• **YOUR INSTRUCTIONS**
Make an exact copy of the records, omitting all images.

[Data excerpts]
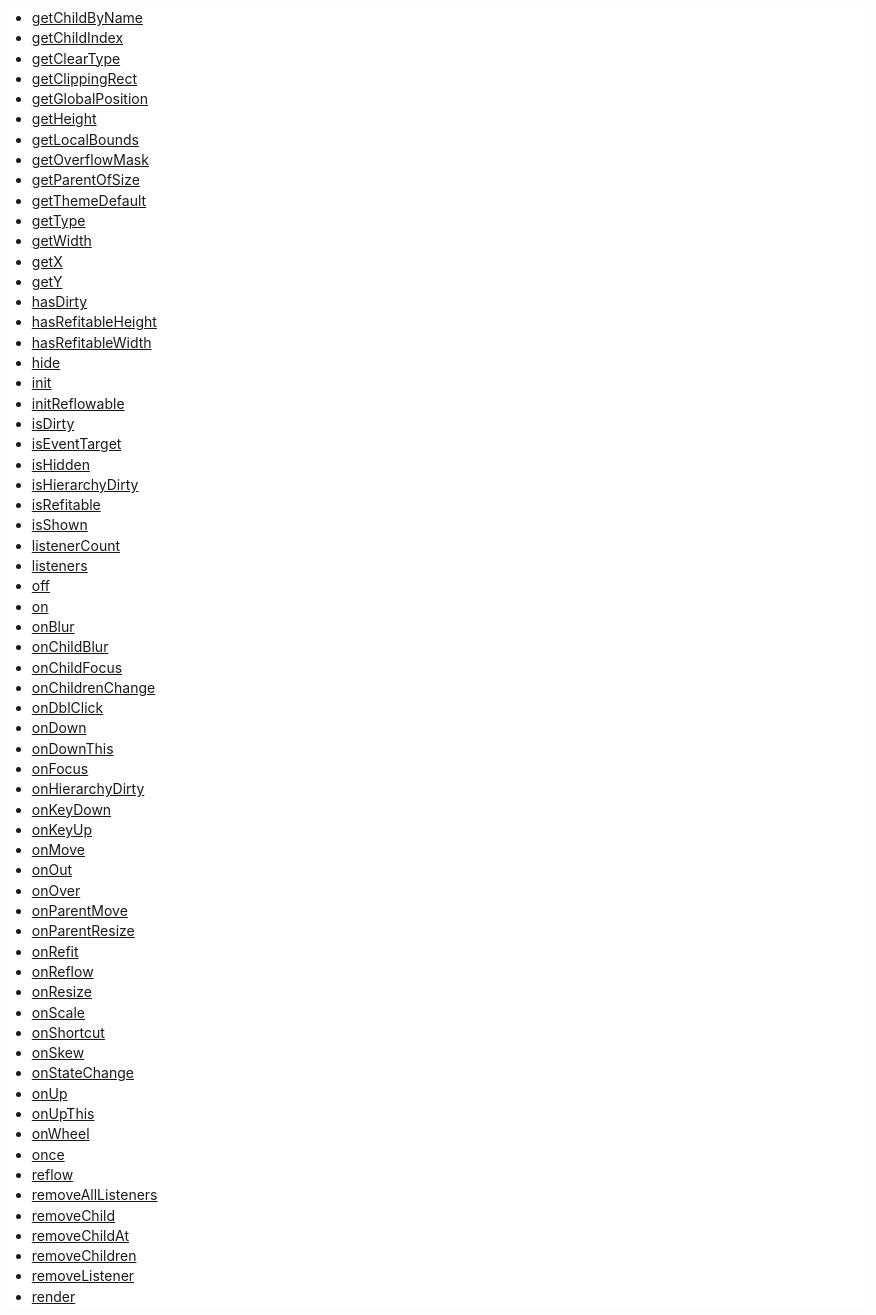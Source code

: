- [getChildByName](EShapeActionRuntimeContainer.md#getchildbyname)
- [getChildIndex](EShapeActionRuntimeContainer.md#getchildindex)
- [getClearType](EShapeActionRuntimeContainer.md#getcleartype)
- [getClippingRect](EShapeActionRuntimeContainer.md#getclippingrect)
- [getGlobalPosition](EShapeActionRuntimeContainer.md#getglobalposition)
- [getHeight](EShapeActionRuntimeContainer.md#getheight)
- [getLocalBounds](EShapeActionRuntimeContainer.md#getlocalbounds)
- [getOverflowMask](EShapeActionRuntimeContainer.md#getoverflowmask)
- [getParentOfSize](EShapeActionRuntimeContainer.md#getparentofsize)
- [getThemeDefault](EShapeActionRuntimeContainer.md#getthemedefault)
- [getType](EShapeActionRuntimeContainer.md#gettype)
- [getWidth](EShapeActionRuntimeContainer.md#getwidth)
- [getX](EShapeActionRuntimeContainer.md#getx)
- [getY](EShapeActionRuntimeContainer.md#gety)
- [hasDirty](EShapeActionRuntimeContainer.md#hasdirty)
- [hasRefitableHeight](EShapeActionRuntimeContainer.md#hasrefitableheight)
- [hasRefitableWidth](EShapeActionRuntimeContainer.md#hasrefitablewidth)
- [hide](EShapeActionRuntimeContainer.md#hide)
- [init](EShapeActionRuntimeContainer.md#init)
- [initReflowable](EShapeActionRuntimeContainer.md#initreflowable)
- [isDirty](EShapeActionRuntimeContainer.md#isdirty)
- [isEventTarget](EShapeActionRuntimeContainer.md#iseventtarget)
- [isHidden](EShapeActionRuntimeContainer.md#ishidden)
- [isHierarchyDirty](EShapeActionRuntimeContainer.md#ishierarchydirty)
- [isRefitable](EShapeActionRuntimeContainer.md#isrefitable)
- [isShown](EShapeActionRuntimeContainer.md#isshown)
- [listenerCount](EShapeActionRuntimeContainer.md#listenercount)
- [listeners](EShapeActionRuntimeContainer.md#listeners)
- [off](EShapeActionRuntimeContainer.md#off)
- [on](EShapeActionRuntimeContainer.md#on)
- [onBlur](EShapeActionRuntimeContainer.md#onblur)
- [onChildBlur](EShapeActionRuntimeContainer.md#onchildblur)
- [onChildFocus](EShapeActionRuntimeContainer.md#onchildfocus)
- [onChildrenChange](EShapeActionRuntimeContainer.md#onchildrenchange)
- [onDblClick](EShapeActionRuntimeContainer.md#ondblclick)
- [onDown](EShapeActionRuntimeContainer.md#ondown)
- [onDownThis](EShapeActionRuntimeContainer.md#ondownthis)
- [onFocus](EShapeActionRuntimeContainer.md#onfocus)
- [onHierarchyDirty](EShapeActionRuntimeContainer.md#onhierarchydirty)
- [onKeyDown](EShapeActionRuntimeContainer.md#onkeydown)
- [onKeyUp](EShapeActionRuntimeContainer.md#onkeyup)
- [onMove](EShapeActionRuntimeContainer.md#onmove)
- [onOut](EShapeActionRuntimeContainer.md#onout)
- [onOver](EShapeActionRuntimeContainer.md#onover)
- [onParentMove](EShapeActionRuntimeContainer.md#onparentmove)
- [onParentResize](EShapeActionRuntimeContainer.md#onparentresize)
- [onRefit](EShapeActionRuntimeContainer.md#onrefit)
- [onReflow](EShapeActionRuntimeContainer.md#onreflow)
- [onResize](EShapeActionRuntimeContainer.md#onresize)
- [onScale](EShapeActionRuntimeContainer.md#onscale)
- [onShortcut](EShapeActionRuntimeContainer.md#onshortcut)
- [onSkew](EShapeActionRuntimeContainer.md#onskew)
- [onStateChange](EShapeActionRuntimeContainer.md#onstatechange)
- [onUp](EShapeActionRuntimeContainer.md#onup)
- [onUpThis](EShapeActionRuntimeContainer.md#onupthis)
- [onWheel](EShapeActionRuntimeContainer.md#onwheel)
- [once](EShapeActionRuntimeContainer.md#once)
- [reflow](EShapeActionRuntimeContainer.md#reflow)
- [removeAllListeners](EShapeActionRuntimeContainer.md#removealllisteners)
- [removeChild](EShapeActionRuntimeContainer.md#removechild)
- [removeChildAt](EShapeActionRuntimeContainer.md#removechildat)
- [removeChildren](EShapeActionRuntimeContainer.md#removechildren)
- [removeListener](EShapeActionRuntimeContainer.md#removelistener)
- [render](EShapeActionRuntimeContainer.md#render)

• **EXERCISE RESPONSE**
Source code

:- [getChildByName](EShapeActionRuntimeContainer.md#getchildbyname)
- [getChildIndex](EShapeActionRuntimeContainer.md#getchildindex)
- [getClearType](EShapeActionRuntimeContainer.md#getcleartype)
- [getClippingRect](EShapeActionRuntimeContainer.md#getclippingrect)
- [getGlobalPosition](EShapeActionRuntimeContainer.md#getglobalposition)
- [getHeight](EShapeActionRuntimeContainer.md#getheight)
- [getLocalBounds](EShapeActionRuntimeContainer.md#getlocalbounds)
- [getOverflowMask](EShapeActionRuntimeContainer.md#getoverflowmask)
- [getParentOfSize](EShapeActionRuntimeContainer.md#getparentofsize)
- [getThemeDefault](EShapeActionRuntimeContainer.md#getthemedefault)
- [getType](EShapeActionRuntimeContainer.md#gettype)
- [getWidth](EShapeActionRuntimeContainer.md#getwidth)
- [getX](EShapeActionRuntimeContainer.md#getx)
- [getY](EShapeActionRuntimeContainer.md#gety)
- [hasDirty](EShapeActionRuntimeContainer.md#hasdirty)
- [hasRefitableHeight](EShapeActionRuntimeContainer.md#hasrefitableheight)
- [hasRefitableWidth](EShapeActionRuntimeContainer.md#hasrefitablewidth)
- [hide](EShapeActionRuntimeContainer.md#hide)
- [init](EShapeActionRuntimeContainer.md#init)
- [initReflowable](EShapeActionRuntimeContainer.md#initreflowable)
- [isDirty](EShapeActionRuntimeContainer.md#isdirty)
- [isEventTarget](EShapeActionRuntimeContainer.md#iseventtarget)
- [isHidden](EShapeActionRuntimeContainer.md#ishidden)
- [isHierarchyDirty](EShapeActionRuntimeContainer.md#ishierarchydirty)
- [isRefitable](EShapeActionRuntimeContainer.md#isrefitable)
- [isShown](EShapeActionRuntimeContainer.md#isshown)
- [listenerCount](EShapeActionRuntimeContainer.md#listenercount)
- [listeners](EShapeActionRuntimeContainer.md#listeners)
- [off](EShapeActionRuntimeContainer.md#off)
- [on](EShapeActionRuntimeContainer.md#on)
- [onBlur](EShapeActionRuntimeContainer.md#onblur)
- [onChildBlur](EShapeActionRuntimeContainer.md#onchildblur)
- [onChildFocus](EShapeActionRuntimeContainer.md#onchildfocus)
- [onChildrenChange](EShapeActionRuntimeContainer.md#onchildrenchange)
- [onDblClick](EShapeActionRuntimeContainer.md#ondblclick)
- [onDown](EShapeActionRuntimeContainer.md#ondown)
- [onDownThis](EShapeActionRuntimeContainer.md#ondownthis)
- [onFocus](EShapeActionRuntimeContainer.md#onfocus)
- [onHierarchyDirty](EShapeActionRuntimeContainer.md#onhierarchydirty)
- [onKeyDown](EShapeActionRuntimeContainer.md#onkeydown)
- [onKeyUp](EShapeActionRuntimeContainer.md#onkeyup)
- [onMove](EShapeActionRuntimeContainer.md#onmove)
- [onOut](EShapeActionRuntimeContainer.md#onout)
- [onOver](EShapeActionRuntimeContainer.md#onover)
- [onParentMove](EShapeActionRuntimeContainer.md#onparentmove)
- [onParentResize](EShapeActionRuntimeContainer.md#onparentresize)
- [onRefit](EShapeActionRuntimeContainer.md#onrefit)
- [onReflow](EShapeActionRuntimeContainer.md#onreflow)
- [onResize](EShapeActionRuntimeContainer.md#onresize)
- [onScale](EShapeActionRuntimeContainer.md#onscale)
- [onShortcut](EShapeActionRuntimeContainer.md#onshortcut)
- [onSkew](EShapeActionRuntimeContainer.md#onskew)
- [onStateChange](EShapeActionRuntimeContainer.md#onstatechange)
- [onUp](EShapeActionRuntimeContainer.md#onup)
- [onUpThis](EShapeActionRuntimeContainer.md#onupthis)
- [onWheel](EShapeActionRuntimeContainer.md#onwheel)
- [once](EShapeActionRuntimeContainer.md#once)
- [reflow](EShapeActionRuntimeContainer.md#reflow)
- [removeAllListeners](EShapeActionRuntimeContainer.md#removealllisteners)
- [removeChild](EShapeActionRuntimeContainer.md#removechild)
- [removeChildAt](EShapeActionRuntimeContainer.md#removechildat)
- [removeChildren](EShapeActionRuntimeContainer.md#removechildren)
- [removeListener](EShapeActionRuntimeContainer.md#removelistener)
- [render](EShapeActionRuntimeContainer.md#render)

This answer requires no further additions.